== Dataset content ==
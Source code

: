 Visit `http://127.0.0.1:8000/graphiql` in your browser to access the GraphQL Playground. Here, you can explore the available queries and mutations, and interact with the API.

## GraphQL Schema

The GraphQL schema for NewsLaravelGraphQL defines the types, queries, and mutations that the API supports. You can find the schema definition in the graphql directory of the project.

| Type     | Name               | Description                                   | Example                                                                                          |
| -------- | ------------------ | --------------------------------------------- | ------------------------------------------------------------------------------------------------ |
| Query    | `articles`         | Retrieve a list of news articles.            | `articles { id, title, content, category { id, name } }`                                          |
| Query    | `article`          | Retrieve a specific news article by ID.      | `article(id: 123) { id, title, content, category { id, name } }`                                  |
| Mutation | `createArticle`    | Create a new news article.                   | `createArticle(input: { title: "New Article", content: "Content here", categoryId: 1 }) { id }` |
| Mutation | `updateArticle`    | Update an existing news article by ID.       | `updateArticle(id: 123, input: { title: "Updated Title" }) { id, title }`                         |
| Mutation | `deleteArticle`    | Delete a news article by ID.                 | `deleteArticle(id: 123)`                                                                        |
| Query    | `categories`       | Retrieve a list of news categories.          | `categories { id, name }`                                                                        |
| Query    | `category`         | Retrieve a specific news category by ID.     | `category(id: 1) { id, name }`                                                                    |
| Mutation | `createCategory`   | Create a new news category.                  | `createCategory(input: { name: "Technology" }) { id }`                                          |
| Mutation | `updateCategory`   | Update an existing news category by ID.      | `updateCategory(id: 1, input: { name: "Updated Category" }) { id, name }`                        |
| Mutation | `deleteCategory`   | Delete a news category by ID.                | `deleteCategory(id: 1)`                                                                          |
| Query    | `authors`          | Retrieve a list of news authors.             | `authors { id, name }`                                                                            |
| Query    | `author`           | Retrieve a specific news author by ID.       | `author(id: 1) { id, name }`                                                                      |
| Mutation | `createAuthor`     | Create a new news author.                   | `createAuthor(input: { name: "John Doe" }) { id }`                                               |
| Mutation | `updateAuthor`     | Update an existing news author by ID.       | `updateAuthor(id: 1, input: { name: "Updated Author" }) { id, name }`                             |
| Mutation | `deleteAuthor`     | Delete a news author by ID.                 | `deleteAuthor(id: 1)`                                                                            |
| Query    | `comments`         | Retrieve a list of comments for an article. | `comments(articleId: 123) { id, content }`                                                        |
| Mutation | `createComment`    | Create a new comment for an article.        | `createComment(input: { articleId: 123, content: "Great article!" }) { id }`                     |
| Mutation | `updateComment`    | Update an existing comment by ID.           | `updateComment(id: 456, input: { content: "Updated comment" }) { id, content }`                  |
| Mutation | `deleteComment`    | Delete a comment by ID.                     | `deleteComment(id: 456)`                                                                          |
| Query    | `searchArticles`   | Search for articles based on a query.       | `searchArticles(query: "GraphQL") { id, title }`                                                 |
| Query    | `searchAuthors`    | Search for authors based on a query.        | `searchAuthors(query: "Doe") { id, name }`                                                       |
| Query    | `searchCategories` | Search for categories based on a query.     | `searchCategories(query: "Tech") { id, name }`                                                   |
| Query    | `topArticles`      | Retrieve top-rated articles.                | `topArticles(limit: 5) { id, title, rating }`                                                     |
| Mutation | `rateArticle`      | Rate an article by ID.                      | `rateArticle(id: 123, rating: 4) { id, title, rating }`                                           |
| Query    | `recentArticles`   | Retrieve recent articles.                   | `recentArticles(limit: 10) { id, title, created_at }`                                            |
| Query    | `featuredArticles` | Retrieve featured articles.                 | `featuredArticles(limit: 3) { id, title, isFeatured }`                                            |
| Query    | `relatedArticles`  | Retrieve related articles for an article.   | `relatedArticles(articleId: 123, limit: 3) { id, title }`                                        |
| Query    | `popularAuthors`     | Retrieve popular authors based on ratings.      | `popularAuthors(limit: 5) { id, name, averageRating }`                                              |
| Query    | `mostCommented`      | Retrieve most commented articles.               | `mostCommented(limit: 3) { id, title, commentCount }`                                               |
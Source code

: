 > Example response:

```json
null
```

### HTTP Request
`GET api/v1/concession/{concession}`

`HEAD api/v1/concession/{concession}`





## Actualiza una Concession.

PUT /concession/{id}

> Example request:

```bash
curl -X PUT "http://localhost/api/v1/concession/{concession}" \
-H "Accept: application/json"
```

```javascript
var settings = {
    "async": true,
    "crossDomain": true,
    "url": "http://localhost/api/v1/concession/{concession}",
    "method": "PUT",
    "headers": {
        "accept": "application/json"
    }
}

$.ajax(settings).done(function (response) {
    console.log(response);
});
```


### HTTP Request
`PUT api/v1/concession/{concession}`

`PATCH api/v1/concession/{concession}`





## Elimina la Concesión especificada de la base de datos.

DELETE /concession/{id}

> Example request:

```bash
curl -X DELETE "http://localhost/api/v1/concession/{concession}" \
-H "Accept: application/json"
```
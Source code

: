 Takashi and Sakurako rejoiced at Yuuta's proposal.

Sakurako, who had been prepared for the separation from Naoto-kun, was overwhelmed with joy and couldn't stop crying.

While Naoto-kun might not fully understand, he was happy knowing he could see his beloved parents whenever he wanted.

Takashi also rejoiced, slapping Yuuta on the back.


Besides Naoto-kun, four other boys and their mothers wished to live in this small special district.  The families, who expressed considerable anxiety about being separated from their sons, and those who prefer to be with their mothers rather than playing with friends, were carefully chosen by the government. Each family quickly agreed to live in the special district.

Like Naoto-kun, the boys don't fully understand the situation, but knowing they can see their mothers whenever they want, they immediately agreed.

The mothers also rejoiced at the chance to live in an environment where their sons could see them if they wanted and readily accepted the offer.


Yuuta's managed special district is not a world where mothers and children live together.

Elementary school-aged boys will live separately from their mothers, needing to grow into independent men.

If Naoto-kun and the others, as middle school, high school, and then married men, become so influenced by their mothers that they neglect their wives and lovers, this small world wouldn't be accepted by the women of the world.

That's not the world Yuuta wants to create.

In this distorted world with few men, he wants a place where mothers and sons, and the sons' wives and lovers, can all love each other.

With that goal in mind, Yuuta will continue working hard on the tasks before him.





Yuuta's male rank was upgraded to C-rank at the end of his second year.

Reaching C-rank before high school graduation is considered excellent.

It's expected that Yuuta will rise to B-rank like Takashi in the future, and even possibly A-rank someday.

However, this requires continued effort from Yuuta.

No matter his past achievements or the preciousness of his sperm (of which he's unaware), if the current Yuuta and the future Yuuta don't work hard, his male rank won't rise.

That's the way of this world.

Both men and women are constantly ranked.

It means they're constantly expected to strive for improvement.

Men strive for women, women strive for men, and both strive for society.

== What is expected ==
Please find each line in the records above that holds the word "where", and copy it.

== Exercise answer ==
The mothers also rejoiced at the chance to live in an environment where their sons could see them if they wanted and readily accepted the offer.
Yuuta's managed special district is not a world where mothers and children live together.
In this distorted world with few men, he wants a place where mothers and sons, and the sons' wives and lovers, can all love each other.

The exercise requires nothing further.